Babysitter maintains innocence 14 years after conviction
It’s been almost 15 years since 9-month-old Samaisha Benson died from what’s commonly called Shaken Baby Syndrome. It’s an injury caused by being shaken violently and repeatedly.
A north Columbus babysitter is into her 14th year in state prison after being convicted of killing the child. Kim Hoover-Moore said she’s innocent and she’s been fighting to prove that ever since a judge shipped her off to the Ohio Reformatory for Women.

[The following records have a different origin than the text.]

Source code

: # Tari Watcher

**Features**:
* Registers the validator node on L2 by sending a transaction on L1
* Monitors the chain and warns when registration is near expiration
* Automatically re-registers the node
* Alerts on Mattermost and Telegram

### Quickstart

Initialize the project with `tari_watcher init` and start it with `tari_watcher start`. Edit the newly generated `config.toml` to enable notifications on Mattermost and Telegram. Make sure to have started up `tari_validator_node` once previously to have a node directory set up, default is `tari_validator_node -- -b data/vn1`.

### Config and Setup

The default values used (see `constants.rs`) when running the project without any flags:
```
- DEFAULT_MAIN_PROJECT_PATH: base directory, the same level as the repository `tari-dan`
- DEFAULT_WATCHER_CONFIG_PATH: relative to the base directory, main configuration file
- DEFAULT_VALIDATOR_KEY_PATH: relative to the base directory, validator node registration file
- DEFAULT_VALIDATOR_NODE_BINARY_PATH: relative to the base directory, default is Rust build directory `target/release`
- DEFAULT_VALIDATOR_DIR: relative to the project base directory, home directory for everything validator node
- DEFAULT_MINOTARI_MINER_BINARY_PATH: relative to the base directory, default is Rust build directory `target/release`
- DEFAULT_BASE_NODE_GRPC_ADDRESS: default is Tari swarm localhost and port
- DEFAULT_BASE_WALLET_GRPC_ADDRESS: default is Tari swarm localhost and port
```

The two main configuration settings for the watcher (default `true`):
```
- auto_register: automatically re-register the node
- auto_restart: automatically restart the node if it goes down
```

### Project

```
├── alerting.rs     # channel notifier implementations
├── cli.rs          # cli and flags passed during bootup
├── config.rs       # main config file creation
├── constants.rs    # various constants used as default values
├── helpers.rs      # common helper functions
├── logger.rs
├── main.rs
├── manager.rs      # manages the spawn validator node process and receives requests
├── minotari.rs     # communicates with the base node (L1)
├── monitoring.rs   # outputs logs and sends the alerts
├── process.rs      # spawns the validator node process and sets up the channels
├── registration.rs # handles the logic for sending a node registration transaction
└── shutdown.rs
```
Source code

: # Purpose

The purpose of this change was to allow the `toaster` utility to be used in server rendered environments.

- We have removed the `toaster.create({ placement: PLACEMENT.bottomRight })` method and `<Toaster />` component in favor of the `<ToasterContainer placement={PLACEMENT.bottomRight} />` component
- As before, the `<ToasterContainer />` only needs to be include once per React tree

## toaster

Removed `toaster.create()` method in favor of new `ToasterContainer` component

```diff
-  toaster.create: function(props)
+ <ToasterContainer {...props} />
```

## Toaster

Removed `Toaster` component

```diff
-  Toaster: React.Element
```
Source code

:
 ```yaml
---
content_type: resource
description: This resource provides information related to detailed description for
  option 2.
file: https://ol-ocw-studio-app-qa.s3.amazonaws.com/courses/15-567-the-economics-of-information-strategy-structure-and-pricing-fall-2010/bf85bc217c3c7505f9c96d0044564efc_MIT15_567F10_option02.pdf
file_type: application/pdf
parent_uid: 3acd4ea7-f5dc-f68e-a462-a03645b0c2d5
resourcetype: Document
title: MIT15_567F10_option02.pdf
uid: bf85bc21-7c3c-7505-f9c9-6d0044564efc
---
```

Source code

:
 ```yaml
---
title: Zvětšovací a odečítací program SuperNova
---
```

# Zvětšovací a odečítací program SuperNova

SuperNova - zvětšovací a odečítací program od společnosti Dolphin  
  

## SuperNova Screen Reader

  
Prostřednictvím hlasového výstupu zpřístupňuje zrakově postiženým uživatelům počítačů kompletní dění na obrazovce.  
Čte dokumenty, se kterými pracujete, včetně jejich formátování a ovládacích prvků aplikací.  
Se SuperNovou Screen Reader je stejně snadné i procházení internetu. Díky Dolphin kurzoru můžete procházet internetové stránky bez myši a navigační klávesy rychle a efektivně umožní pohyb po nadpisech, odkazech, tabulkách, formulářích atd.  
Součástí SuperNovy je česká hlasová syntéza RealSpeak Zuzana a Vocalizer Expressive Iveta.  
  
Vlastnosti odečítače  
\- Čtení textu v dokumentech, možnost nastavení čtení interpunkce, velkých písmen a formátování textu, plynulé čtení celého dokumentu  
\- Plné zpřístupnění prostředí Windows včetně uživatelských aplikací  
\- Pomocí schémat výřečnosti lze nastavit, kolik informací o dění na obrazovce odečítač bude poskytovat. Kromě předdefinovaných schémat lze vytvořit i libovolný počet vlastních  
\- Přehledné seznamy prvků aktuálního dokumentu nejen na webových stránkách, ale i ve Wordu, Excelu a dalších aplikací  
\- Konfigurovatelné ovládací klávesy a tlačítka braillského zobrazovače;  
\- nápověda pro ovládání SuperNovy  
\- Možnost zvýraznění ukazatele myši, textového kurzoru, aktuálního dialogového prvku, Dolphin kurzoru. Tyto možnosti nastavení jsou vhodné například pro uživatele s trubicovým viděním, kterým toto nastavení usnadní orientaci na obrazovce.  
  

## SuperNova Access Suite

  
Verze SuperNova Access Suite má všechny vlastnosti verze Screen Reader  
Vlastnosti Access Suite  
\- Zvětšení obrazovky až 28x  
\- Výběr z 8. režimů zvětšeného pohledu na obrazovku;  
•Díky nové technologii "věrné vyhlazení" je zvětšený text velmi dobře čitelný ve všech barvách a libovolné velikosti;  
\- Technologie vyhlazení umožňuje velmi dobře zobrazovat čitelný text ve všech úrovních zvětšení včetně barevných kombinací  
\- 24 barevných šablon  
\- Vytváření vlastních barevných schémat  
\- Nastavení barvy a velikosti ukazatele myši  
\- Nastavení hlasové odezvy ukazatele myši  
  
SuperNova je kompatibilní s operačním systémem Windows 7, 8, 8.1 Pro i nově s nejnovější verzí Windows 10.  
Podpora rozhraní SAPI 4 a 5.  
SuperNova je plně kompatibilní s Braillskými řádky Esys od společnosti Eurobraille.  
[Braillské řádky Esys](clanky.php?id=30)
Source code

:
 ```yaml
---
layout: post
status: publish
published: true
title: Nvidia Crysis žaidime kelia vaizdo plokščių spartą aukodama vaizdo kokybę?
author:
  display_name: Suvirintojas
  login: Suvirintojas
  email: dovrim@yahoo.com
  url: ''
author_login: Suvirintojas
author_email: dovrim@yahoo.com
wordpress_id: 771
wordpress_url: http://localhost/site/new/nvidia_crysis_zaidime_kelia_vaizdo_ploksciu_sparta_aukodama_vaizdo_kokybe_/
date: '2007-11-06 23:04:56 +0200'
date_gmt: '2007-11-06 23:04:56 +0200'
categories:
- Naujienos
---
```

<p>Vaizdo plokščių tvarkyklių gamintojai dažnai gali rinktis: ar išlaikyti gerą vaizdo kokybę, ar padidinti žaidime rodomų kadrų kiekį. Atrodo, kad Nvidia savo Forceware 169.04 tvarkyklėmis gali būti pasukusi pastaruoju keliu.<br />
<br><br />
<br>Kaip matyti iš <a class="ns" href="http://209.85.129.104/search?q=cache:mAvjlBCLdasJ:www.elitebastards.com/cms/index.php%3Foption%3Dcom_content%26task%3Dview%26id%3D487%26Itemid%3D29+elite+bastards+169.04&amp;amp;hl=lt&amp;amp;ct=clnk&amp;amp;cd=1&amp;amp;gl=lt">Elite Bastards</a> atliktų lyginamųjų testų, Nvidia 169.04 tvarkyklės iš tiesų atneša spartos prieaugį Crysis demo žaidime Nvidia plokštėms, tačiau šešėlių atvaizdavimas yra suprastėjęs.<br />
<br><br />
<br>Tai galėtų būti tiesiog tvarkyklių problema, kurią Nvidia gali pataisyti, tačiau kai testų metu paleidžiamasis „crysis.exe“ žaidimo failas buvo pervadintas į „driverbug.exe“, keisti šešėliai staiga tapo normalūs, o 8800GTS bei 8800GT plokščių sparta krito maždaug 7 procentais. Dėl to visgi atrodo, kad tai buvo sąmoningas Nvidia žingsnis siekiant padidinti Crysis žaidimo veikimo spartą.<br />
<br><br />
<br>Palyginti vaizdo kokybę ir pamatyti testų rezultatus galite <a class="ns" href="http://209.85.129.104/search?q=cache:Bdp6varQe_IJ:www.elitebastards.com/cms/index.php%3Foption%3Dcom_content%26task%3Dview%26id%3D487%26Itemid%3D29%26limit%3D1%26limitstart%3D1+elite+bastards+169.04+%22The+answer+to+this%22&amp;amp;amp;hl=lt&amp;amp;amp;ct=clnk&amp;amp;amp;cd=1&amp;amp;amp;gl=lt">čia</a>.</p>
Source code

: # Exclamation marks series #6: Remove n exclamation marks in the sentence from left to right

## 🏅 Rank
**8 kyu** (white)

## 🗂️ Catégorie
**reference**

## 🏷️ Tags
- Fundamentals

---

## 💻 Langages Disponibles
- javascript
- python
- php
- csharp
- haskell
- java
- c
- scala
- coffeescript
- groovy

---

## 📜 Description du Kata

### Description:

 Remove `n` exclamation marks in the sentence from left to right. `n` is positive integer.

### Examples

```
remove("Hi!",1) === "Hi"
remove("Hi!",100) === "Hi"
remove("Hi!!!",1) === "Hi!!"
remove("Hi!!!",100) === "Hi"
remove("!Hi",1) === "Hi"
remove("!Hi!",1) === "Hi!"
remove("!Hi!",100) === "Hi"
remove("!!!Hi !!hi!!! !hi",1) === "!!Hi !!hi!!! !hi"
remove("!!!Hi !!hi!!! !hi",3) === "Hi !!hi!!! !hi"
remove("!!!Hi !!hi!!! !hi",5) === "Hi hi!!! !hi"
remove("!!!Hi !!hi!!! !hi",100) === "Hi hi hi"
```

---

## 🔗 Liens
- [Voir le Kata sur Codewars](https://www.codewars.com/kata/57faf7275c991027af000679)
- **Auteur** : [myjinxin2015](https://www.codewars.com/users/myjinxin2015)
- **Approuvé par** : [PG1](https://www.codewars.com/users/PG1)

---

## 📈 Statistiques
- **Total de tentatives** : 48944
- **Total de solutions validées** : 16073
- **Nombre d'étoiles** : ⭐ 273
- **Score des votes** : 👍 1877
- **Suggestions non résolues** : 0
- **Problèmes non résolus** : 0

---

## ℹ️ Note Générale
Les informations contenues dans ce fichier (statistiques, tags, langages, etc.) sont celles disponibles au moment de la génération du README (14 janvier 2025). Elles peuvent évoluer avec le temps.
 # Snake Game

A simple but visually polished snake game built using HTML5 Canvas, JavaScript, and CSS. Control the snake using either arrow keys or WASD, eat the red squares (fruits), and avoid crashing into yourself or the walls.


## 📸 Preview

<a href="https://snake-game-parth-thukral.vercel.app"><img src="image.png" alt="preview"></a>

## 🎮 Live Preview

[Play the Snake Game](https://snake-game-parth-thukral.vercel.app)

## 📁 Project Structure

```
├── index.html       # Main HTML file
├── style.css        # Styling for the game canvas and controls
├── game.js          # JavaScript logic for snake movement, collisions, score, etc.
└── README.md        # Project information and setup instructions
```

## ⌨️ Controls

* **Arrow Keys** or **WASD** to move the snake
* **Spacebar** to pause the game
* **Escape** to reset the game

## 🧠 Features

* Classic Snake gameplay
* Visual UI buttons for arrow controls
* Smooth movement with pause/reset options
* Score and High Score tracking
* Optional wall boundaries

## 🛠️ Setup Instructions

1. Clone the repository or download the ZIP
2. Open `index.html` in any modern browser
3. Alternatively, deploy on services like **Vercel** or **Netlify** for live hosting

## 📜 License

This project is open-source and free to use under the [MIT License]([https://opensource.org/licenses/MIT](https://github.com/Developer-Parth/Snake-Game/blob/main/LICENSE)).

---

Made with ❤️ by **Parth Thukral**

On the day after Thanksgiving, in 2002, Hoover-Moore was babysitting Samaisha and her 2-year-old sister Dorica, in her north Columbus apartment. The girl’s father had dropped them off with Samaisha still asleep in a carrier. Kim said she put the baby to bed to finish out a nap. When she woke her up later for feeding, she noticed the baby couldn’t hold her head up. Her eyes were open, but not focusing.
She said she called 911 and performed CPR on the infant while waiting for medics to arrive. They rushed her to Nationwide Children’s Hospital where she died three days later. Police arrested Hoover-Moore and charged her with the baby’s death. Shaken Baby Syndrome was suspected.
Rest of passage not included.